Please output exactly the lines of the material from the first through the line containing "Like, history will", and nothing more.

· · · · · · ·

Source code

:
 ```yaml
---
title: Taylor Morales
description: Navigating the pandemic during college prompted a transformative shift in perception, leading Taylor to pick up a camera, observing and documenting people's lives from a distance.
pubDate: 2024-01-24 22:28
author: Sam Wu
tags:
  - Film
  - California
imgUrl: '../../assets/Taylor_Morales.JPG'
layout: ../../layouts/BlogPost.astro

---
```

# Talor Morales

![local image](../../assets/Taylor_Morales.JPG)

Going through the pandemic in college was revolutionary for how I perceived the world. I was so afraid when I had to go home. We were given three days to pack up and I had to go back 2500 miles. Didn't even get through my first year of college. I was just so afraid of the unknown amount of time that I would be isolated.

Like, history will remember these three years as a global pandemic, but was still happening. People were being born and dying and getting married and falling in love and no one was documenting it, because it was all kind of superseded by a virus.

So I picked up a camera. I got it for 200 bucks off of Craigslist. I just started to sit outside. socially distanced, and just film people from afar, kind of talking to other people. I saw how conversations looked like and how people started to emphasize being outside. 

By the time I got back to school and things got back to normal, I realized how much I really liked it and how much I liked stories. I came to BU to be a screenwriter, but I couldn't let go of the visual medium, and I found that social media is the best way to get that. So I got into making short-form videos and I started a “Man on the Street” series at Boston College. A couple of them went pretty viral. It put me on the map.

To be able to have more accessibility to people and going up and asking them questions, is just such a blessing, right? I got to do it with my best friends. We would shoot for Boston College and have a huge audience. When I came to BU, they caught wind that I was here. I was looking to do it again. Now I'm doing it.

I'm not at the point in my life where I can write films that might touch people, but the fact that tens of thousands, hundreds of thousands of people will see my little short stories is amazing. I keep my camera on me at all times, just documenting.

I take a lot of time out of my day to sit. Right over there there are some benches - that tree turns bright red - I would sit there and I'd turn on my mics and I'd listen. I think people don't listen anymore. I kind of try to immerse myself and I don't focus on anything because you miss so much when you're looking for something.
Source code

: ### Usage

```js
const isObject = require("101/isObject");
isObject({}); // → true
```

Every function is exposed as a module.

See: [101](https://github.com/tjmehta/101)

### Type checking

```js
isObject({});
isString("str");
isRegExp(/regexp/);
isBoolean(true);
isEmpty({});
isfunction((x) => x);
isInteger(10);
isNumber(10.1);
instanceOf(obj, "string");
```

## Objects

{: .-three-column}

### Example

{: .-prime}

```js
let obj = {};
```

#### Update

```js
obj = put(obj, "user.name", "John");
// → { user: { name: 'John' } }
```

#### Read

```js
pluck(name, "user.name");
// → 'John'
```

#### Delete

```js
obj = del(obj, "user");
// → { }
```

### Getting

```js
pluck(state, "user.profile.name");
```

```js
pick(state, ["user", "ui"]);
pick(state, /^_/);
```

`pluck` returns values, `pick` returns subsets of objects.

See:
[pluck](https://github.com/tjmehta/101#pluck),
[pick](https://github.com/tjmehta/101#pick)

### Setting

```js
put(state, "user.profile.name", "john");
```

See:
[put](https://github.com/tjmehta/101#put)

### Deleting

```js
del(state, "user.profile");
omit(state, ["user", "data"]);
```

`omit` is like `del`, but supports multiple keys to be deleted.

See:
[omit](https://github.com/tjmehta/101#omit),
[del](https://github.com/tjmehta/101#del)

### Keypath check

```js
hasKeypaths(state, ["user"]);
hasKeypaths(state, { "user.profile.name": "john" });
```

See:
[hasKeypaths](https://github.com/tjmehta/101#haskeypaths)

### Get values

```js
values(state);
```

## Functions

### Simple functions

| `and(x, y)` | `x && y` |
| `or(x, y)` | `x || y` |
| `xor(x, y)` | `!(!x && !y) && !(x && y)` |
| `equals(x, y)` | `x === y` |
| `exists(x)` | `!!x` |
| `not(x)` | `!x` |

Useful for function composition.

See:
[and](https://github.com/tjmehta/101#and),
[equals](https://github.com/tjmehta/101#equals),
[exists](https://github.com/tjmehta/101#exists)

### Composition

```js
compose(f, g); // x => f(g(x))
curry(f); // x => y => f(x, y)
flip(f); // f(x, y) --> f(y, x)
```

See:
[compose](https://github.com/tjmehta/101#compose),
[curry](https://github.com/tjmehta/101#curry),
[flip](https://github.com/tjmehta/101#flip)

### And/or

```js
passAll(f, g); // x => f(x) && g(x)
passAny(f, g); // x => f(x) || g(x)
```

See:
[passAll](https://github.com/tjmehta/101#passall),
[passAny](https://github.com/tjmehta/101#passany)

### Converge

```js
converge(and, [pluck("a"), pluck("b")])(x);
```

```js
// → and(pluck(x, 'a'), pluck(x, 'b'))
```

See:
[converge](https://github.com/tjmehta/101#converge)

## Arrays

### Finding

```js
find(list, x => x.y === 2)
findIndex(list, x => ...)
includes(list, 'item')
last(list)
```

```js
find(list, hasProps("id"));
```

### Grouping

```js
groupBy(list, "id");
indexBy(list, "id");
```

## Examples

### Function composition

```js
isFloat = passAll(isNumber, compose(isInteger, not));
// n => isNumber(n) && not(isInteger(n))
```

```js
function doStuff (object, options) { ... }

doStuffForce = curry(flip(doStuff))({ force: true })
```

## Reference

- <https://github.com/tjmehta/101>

· · · · · · ·

| SOLUTION TO THIS PROBLEM |
Source code

:
 ```yaml
---
title: Taylor Morales
description: Navigating the pandemic during college prompted a transformative shift in perception, leading Taylor to pick up a camera, observing and documenting people's lives from a distance.
pubDate: 2024-01-24 22:28
author: Sam Wu
tags:
  - Film
  - California
imgUrl: '../../assets/Taylor_Morales.JPG'
layout: ../../layouts/BlogPost.astro

---
```

# Talor Morales

![local image](../../assets/Taylor_Morales.JPG)

Going through the pandemic in college was revolutionary for how I perceived the world. I was so afraid when I had to go home. We were given three days to pack up and I had to go back 2500 miles. Didn't even get through my first year of college. I was just so afraid of the unknown amount of time that I would be isolated.

Like, history will remember these three years as a global pandemic, but was still happening. People were being born and dying and getting married and falling in love and no one was documenting it, because it was all kind of superseded by a virus.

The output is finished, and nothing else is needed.